Le parfum by Suskind Patrick

Le parfum by Suskind Patrick

Auteur:Suskind,Patrick [Suskind,Patrick]
Format: epub, mobi
Tags: Policier
Éditeur: AlexandriZ
Publié: 1984-12-31T23:00:00+00:00


27

Ah ! qu’il était agréable de rentrer chez soi ! La double fonction de vengeur et de créateur du monde n’était pas peu astreignante, et se laisser ensuite fêter des heures durant par sa propre progéniture, ce n’était pas de tout repos non plus. Las de ses tâches divines de création et de représentation, le Grand Grenouille avait soif de joies domestiques.

Son cœur était un château pourpre. Il était situé dans un désert de pierre, camouflé derrière des dunes, entouré par une oasis de marécages et ceint de sept murailles de pierre. On ne pouvait l’atteindre que par la voie des airs. Il possédait mille chambres et mille caves et mille salons raffinés, dont un avec un simple canapé pourpre, sur lequel Grenouille, qui désormais n’était plus le Grand Grenouille, mais Grenouille tout court, ou simplement le cher Jean-Baptiste, avait coutume de se reposer des fatigues de la journée.

Or, dans les chambres du château, il y avait des rayonnages depuis le sol jusqu’aux plafonds, ils contenaient toutes les odeurs que Grenouille avait collectionnées au cours de sa vie, plusieurs millions. Et dans les caves du château reposaient, dans des tonneaux, les meilleurs parfums de sa vie. Lorsqu’ils étaient à point, ils étaient soutirés et mis dans des bouteilles, qui étaient rangées par crus et par années dans des kilomètres de galeries fraîches et humides ; et il y en avait tant qu’une vie n’aurait pas suffi à les boire toutes.
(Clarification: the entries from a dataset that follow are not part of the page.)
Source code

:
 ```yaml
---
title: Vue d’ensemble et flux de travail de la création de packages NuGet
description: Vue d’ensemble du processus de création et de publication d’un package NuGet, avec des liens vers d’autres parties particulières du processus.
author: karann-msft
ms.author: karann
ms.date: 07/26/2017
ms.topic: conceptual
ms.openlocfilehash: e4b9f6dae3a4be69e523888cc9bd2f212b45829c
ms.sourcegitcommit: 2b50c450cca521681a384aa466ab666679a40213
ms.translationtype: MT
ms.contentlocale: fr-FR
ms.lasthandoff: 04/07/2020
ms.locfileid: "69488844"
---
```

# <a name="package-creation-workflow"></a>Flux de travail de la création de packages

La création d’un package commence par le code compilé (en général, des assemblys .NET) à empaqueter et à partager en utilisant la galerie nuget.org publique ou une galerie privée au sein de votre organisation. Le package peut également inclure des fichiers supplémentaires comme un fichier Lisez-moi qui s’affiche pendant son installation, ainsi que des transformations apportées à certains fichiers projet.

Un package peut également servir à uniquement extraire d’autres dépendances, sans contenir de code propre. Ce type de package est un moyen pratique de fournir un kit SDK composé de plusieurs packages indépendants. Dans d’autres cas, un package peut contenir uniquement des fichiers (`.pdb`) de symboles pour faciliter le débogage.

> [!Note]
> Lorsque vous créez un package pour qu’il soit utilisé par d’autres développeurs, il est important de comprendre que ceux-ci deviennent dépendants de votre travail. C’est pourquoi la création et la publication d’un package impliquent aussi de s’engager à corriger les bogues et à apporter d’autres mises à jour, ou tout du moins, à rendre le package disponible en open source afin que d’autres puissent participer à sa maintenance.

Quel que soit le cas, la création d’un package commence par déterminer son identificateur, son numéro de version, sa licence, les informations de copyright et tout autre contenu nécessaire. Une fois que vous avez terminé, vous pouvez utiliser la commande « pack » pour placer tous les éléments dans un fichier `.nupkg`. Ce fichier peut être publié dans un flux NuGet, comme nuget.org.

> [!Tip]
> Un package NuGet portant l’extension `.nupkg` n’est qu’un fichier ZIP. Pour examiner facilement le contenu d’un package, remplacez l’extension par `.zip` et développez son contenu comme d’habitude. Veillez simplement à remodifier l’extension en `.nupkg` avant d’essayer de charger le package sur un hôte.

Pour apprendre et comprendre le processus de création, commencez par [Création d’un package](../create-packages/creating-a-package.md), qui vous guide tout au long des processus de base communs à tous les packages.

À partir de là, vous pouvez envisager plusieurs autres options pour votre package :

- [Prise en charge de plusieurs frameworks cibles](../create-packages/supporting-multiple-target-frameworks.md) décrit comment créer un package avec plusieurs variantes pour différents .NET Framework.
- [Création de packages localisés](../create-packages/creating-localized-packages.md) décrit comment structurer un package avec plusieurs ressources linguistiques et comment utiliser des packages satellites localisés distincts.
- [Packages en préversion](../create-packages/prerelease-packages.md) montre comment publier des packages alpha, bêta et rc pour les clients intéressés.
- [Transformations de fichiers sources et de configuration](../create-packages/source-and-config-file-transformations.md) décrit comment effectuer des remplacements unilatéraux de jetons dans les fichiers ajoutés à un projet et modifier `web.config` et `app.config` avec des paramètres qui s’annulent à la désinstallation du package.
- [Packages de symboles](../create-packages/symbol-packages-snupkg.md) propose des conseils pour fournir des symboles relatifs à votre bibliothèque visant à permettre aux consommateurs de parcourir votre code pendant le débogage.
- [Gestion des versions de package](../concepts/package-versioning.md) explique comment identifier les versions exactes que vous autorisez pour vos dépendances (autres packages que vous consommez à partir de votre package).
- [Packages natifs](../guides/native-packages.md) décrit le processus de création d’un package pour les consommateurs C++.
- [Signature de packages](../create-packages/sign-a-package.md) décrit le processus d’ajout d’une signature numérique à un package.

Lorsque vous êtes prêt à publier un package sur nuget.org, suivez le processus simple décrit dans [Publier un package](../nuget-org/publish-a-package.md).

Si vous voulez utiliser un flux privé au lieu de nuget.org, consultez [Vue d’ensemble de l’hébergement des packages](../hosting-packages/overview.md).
Et quand le cher Jean-Baptiste, enfin de retour dans son chez-soi, était étendu sur son divan simple et douillet dans le salon pourpre – et qu’il avait en quelque sorte enfin quitté ses bottes –, il frappait dans ses mains pour appeler ses serviteurs, qui étaient invisibles et inaudibles, impossibles à toucher et surtout à sentir, donc des serviteurs complètement imaginaires, et il leur ordonnait d’aller dans les chambres chercher, dans la grande bibliothèque des odeurs, tel ou tel volume, et de descendre dans les caves pour lui rapporter à boire. Les serviteurs imaginaires se précipitaient et, dans une cruelle impatience, Grenouille sentait son estomac se crisper. Il se sentait soudain comme l’alcoolique qui, au comptoir, a peur que pour une raison ou pour une autre on lui refuse le petit verre qu’il vient de commander. Qu’est-ce qui se passerait, si tout d’un coup les caves et les chambres étaient vides, ou si le vin dans les tonneaux s’était gâté ? Pourquoi le faisait-on attendre ? Pourquoi ne revenait-on pas ? Il lui fallait ça tout de suite, il en avait un besoin urgent, il était en manque, il allait mourir sur le champ, si on ne le lui apportait pas.

Mais du calme, Jean-Baptiste ! Du calme, l’ami ! On vient, on t’apporte ce que tu désires. Voilà les serviteurs qui accourent. Ils portent sur un plateau invisible le livre d’odeurs, ils apportent entre leurs mains invisibles gantées de blanc les précieuses bouteilles, les posent, avec force précautions, ils s’inclinent, et ils disparaissent.